▶ [Exercise details] Among the entries, find the lines with the string "Core" and report them.
Input data START
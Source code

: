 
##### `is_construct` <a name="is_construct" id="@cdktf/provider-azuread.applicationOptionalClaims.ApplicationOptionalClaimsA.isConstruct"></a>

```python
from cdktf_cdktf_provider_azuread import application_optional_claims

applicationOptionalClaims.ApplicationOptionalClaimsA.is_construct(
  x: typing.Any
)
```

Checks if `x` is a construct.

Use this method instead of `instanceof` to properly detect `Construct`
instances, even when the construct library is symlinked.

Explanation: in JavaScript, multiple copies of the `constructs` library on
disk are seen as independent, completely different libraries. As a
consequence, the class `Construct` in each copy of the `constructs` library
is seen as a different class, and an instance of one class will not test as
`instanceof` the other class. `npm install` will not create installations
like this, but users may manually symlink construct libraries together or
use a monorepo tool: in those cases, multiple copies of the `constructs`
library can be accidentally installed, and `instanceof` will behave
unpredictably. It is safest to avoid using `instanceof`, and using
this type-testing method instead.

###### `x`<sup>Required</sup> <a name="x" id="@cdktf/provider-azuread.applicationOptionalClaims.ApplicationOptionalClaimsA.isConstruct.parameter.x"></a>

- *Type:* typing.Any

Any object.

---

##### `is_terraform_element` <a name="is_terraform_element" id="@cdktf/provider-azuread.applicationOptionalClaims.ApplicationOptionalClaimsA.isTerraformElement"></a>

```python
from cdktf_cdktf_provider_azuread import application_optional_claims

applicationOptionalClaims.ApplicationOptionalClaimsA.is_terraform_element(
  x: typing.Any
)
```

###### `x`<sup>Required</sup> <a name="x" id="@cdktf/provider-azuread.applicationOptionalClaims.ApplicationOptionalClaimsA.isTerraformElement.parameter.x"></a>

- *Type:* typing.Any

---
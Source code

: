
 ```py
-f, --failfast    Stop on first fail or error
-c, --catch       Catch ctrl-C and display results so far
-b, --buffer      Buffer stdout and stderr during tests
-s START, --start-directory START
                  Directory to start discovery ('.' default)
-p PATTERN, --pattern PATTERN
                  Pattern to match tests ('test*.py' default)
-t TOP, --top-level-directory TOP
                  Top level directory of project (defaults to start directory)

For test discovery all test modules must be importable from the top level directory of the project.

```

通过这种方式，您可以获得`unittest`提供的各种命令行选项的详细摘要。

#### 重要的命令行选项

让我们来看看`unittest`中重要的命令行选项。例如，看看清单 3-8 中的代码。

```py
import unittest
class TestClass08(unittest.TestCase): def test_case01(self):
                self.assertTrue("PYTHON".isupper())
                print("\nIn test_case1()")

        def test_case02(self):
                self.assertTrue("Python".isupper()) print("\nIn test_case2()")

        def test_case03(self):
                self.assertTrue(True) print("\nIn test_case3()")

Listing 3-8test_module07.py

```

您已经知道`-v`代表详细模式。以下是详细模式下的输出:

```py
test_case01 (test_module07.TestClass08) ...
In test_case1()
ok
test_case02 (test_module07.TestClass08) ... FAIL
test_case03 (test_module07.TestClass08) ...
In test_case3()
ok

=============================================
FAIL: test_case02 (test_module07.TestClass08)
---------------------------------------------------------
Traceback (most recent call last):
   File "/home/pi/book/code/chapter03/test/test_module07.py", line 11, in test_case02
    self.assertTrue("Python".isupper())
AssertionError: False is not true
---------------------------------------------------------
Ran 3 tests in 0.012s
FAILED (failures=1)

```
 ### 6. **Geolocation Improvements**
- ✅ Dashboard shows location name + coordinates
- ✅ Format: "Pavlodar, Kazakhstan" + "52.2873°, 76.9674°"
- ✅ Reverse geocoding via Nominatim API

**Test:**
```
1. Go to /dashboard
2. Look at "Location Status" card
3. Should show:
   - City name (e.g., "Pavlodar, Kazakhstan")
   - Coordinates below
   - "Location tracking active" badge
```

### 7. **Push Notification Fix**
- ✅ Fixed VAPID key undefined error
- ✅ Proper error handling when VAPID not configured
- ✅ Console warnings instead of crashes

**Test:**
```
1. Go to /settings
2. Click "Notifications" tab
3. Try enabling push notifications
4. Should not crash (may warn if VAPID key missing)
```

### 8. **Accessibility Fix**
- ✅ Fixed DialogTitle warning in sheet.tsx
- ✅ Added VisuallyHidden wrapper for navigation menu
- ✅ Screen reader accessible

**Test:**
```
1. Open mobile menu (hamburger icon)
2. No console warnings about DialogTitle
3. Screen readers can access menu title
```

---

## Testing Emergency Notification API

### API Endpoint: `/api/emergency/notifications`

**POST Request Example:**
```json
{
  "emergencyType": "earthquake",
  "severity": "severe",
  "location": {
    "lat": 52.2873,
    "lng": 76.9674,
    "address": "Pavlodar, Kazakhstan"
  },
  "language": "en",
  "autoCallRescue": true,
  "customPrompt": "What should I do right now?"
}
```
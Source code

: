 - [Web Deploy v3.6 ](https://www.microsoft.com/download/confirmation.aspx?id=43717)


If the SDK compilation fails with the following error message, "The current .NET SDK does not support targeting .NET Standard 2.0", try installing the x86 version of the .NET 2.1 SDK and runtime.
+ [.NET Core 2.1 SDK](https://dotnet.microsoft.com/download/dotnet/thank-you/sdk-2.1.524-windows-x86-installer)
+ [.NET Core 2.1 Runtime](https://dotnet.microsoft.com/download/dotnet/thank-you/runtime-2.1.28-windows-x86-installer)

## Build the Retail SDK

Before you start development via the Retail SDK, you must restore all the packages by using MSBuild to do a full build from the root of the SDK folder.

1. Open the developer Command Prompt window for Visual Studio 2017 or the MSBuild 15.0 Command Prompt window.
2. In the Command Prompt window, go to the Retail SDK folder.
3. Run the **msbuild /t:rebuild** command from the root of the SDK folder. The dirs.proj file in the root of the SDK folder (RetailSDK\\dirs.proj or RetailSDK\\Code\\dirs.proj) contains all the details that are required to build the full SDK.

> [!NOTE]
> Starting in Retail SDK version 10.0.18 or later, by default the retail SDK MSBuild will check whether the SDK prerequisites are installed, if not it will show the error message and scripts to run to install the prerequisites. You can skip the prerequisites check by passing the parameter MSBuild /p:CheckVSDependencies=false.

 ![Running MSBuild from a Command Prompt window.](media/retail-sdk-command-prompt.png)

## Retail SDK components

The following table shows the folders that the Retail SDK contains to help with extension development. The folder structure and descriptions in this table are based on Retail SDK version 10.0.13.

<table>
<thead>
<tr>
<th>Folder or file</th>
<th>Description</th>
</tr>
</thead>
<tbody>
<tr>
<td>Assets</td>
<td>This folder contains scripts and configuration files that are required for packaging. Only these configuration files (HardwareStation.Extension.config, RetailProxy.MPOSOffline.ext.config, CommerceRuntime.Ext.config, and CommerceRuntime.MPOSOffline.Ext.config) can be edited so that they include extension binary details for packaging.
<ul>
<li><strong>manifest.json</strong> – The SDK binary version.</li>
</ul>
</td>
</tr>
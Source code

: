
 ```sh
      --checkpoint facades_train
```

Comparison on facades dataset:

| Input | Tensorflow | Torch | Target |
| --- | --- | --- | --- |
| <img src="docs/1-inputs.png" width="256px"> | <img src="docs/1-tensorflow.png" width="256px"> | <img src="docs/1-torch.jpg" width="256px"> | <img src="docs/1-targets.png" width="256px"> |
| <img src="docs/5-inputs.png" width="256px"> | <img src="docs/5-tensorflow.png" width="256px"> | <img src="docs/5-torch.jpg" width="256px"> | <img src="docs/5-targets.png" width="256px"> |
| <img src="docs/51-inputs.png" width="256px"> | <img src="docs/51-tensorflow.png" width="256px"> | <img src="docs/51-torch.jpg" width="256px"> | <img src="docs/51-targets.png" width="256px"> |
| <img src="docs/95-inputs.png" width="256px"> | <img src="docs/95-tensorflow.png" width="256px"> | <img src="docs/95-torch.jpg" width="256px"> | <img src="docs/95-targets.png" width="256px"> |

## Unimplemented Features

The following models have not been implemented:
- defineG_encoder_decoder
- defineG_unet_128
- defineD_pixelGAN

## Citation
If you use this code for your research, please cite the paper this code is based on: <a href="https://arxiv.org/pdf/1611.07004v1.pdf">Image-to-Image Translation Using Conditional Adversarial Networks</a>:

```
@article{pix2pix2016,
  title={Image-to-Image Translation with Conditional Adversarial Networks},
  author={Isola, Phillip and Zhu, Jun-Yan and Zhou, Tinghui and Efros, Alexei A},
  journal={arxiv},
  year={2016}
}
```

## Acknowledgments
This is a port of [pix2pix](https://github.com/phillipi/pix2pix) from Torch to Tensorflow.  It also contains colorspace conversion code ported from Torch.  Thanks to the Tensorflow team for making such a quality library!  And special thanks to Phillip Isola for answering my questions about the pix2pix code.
Input data END
▶ [Answer to this task]
+ [.NET Core 2.1 SDK](https://dotnet.microsoft.com/download/dotnet/thank-you/sdk-2.1.524-windows-x86-installer)
+ [.NET Core 2.1 Runtime](https://dotnet.microsoft.com/download/dotnet/thank-you/runtime-2.1.28-windows-x86-installer)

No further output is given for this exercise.